■ WHAT IS REQUIRED: All lines in the data below carrying the string "sentence" are to be located and copied.
:::
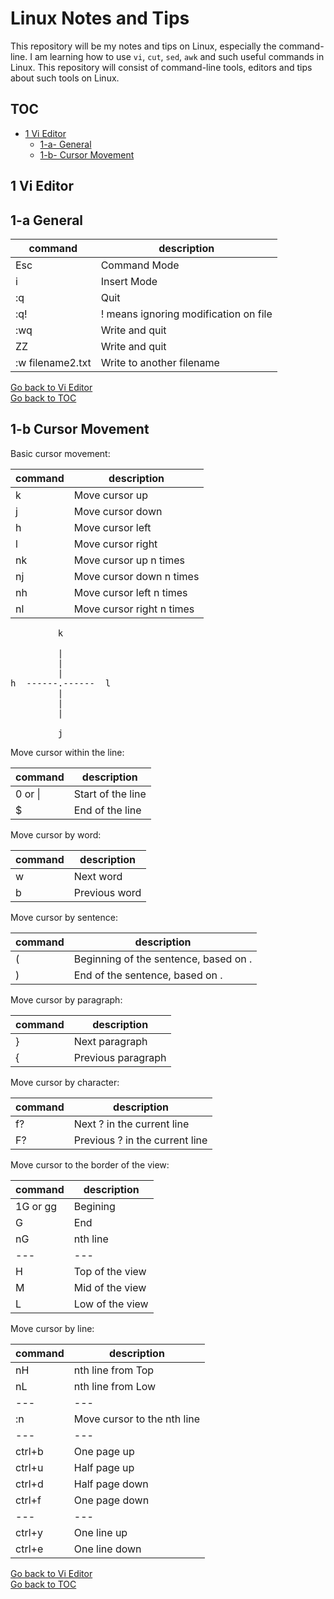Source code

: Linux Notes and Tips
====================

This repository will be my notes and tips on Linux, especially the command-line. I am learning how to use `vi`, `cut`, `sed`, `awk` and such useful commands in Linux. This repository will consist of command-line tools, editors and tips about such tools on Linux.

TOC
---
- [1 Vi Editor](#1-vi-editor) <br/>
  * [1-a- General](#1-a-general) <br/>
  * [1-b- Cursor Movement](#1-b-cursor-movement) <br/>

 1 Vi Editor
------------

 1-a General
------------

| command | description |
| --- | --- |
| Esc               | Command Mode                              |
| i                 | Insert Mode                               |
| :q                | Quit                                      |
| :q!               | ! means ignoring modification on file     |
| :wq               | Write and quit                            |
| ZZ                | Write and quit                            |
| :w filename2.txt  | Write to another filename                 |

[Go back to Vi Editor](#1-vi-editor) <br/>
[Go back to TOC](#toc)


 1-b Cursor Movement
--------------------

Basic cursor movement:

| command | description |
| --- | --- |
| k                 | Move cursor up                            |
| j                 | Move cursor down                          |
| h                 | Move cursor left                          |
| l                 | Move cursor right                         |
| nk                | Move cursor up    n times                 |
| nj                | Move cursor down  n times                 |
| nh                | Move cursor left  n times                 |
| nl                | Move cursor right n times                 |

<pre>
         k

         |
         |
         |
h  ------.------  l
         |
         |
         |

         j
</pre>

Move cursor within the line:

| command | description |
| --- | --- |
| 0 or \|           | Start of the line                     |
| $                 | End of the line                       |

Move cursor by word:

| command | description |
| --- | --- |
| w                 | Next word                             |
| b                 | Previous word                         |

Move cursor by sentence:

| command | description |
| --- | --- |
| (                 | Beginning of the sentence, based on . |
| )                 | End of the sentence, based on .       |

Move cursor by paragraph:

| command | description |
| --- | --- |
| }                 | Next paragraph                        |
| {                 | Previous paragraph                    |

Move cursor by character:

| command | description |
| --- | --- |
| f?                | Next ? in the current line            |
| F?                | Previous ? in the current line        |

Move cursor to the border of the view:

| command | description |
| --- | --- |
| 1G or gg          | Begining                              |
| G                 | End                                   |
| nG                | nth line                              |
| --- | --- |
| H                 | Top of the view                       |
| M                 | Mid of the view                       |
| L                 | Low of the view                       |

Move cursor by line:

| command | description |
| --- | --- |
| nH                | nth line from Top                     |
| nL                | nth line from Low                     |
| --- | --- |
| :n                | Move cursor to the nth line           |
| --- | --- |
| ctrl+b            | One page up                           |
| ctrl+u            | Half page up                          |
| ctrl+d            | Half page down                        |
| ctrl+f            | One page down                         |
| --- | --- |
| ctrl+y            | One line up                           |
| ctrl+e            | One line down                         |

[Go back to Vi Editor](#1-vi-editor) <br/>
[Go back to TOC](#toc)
:::
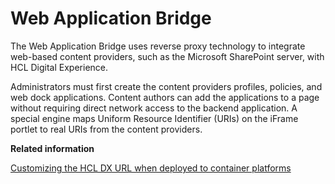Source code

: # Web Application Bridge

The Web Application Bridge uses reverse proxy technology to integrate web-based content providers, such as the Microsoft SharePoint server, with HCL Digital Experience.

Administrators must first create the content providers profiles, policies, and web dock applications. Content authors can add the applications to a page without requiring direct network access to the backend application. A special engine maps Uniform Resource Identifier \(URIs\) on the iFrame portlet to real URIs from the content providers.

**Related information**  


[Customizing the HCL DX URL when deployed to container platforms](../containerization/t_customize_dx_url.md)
:::
■ ANSWER TO THIS TASK:
Move cursor by sentence:
| (                 | Beginning of the sentence, based on . |
| )                 | End of the sentence, based on .       |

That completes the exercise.